The main paging file and most applications reside on D: and all are working just fine.

The article mentions three registry entries and values they should be set to to fix the problem (to fix the particular problem they describe):

HKEY_LOCAL_MACHINE\system\...\dmboot start: 0
(ditto) \dmio start: 0
(ditto) \dmload start: 0

My registry shows 0x4 for the dmboot start and 0 for both the others.

I am, incidentally, running on Win2000 Pro and the disks are SCSI.

Any suggestions? Would it be safe to change the dmboot start value to 0 considering that my problem does not involve my boot disk?

Thanks in advance for your help.


----------



## Sparty (Jul 12, 2007)

Slemaker,

I realize this is a pretty old post, but did you ever find a solution to your problem? I am having the EXACT same issue.

Thanks.


----------



## carroll (Oct 20, 2004)

Hi Sparty -

I am no longer getting the dmboot error but, unfortunately, a lot of water has passed over the dam since 2005 and I have forgotten what I did to get rid of it. I thought that perhaps I had changed the dmboot start entry in my registry to 0, as mentioned in my 2005 message, but I just checked and it is still 0x4. Also, my physical disk #1 ("D") still has the dual personality (as shown in Disk Manager), so, I have no idea how I eliminated the error message.

If you can afford the time and effort, the best way perhaps is just to make a complete backup of the corresponding disk, delete the "missing dynamic offline" device shown in Disk Manager, reformat and remount the disk, and restore from the backup. Depending upon what's on that disk you might have to reinstall some apps.

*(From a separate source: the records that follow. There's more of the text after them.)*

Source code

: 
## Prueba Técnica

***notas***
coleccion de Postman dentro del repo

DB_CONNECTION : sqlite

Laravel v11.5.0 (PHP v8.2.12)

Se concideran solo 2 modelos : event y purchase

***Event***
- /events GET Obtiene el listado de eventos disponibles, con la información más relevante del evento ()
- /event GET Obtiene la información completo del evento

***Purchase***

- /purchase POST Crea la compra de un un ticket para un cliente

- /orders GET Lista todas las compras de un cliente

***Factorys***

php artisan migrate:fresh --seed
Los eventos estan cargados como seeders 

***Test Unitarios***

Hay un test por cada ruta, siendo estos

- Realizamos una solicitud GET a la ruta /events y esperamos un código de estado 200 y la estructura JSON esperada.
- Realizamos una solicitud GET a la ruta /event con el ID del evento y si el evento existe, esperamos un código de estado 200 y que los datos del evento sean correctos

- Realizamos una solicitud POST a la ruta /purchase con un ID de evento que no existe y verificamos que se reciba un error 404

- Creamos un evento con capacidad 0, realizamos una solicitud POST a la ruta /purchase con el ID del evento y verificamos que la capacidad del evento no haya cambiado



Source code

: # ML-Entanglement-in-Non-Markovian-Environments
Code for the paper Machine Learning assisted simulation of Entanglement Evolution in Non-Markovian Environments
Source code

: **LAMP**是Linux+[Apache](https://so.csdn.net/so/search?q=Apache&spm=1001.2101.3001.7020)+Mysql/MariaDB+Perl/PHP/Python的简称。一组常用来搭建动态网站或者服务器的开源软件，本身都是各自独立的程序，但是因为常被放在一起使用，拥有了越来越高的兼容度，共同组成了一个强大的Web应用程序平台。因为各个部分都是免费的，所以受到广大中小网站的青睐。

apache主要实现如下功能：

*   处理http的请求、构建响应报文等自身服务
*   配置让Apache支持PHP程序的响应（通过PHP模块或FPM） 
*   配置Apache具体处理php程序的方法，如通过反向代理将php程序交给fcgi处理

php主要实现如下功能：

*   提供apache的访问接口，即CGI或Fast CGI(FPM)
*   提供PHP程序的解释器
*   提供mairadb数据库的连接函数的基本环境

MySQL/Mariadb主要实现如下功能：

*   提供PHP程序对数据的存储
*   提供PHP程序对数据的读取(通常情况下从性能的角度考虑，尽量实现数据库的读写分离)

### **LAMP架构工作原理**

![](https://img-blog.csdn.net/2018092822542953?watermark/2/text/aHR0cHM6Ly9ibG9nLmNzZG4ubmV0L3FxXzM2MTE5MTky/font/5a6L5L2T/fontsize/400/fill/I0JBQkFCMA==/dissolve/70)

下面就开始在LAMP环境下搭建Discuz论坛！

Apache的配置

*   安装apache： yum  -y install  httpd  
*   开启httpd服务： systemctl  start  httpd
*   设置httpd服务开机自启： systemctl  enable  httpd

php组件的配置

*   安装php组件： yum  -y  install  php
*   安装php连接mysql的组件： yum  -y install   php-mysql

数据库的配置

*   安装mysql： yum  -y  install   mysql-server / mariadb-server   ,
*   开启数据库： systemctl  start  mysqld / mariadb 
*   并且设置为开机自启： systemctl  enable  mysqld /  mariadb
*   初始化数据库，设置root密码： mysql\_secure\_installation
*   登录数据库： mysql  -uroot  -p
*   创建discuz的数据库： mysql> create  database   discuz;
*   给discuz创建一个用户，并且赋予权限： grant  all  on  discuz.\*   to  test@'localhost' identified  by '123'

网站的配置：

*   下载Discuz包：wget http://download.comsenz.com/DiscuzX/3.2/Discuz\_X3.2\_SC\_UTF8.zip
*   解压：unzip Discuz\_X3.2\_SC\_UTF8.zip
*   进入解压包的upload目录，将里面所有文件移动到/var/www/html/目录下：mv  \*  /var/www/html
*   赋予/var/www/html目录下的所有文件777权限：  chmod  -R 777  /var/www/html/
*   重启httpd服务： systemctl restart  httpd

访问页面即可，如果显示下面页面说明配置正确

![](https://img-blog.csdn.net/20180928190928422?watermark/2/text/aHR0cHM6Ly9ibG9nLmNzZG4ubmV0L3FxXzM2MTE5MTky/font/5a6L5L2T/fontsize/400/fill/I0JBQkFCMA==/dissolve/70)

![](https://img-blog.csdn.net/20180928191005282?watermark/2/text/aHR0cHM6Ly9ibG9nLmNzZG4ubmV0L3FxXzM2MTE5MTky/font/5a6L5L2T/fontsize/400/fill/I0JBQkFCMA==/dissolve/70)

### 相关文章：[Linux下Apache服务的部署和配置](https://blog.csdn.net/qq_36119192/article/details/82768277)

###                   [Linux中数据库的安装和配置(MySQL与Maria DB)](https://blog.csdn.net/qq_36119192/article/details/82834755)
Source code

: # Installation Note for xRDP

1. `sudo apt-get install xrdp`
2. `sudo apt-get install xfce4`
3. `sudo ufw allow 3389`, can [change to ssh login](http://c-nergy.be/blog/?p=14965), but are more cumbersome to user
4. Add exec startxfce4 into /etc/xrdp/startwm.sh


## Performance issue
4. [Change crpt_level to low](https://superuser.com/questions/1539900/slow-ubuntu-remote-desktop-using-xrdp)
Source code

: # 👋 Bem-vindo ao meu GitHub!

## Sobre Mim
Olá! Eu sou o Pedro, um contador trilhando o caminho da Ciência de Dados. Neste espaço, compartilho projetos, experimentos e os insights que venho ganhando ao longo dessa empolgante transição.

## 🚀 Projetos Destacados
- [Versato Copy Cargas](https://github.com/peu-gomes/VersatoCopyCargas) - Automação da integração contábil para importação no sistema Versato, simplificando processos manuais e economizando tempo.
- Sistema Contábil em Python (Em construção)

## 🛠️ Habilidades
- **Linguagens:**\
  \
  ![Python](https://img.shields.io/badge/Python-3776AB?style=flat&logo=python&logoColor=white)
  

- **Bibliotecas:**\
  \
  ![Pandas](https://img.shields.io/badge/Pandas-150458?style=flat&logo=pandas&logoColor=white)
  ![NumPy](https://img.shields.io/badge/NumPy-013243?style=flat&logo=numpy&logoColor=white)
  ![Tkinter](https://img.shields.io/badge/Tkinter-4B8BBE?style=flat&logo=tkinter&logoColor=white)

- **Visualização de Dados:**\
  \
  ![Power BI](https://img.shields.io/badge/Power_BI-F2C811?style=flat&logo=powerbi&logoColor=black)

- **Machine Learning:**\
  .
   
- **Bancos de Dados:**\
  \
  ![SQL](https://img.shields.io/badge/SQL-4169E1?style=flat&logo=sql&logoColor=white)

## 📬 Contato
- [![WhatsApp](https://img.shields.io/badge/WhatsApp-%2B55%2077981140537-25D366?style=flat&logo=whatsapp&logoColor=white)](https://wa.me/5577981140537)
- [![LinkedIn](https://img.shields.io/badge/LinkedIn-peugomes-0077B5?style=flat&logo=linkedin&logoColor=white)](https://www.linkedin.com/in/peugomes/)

Sorry I couldn't be of more help, and good luck.

Carroll


----------



## carroll (Oct 20, 2004)

PS -

It is just possible that deleting the "missing ..." entry in Disk Manager might, by itself, clear up the problem. I considered that but never tried it for fear that I might end up having to reinstall everything on that disk.

Carroll


----------



## Sparty (Jul 12, 2007)

Hi Carroll,

Thanks for your reply. I did end up fixing this yesterday morning. I did a complete backup first. Then I decided to just wing it and try to delete the missing dynamic disk. It apparently worked, since the error went away, and I have yet to see any negative effects. A much easier solution than reformatting and restoring ... but then again, maybe I just got lucky 

Adam


----------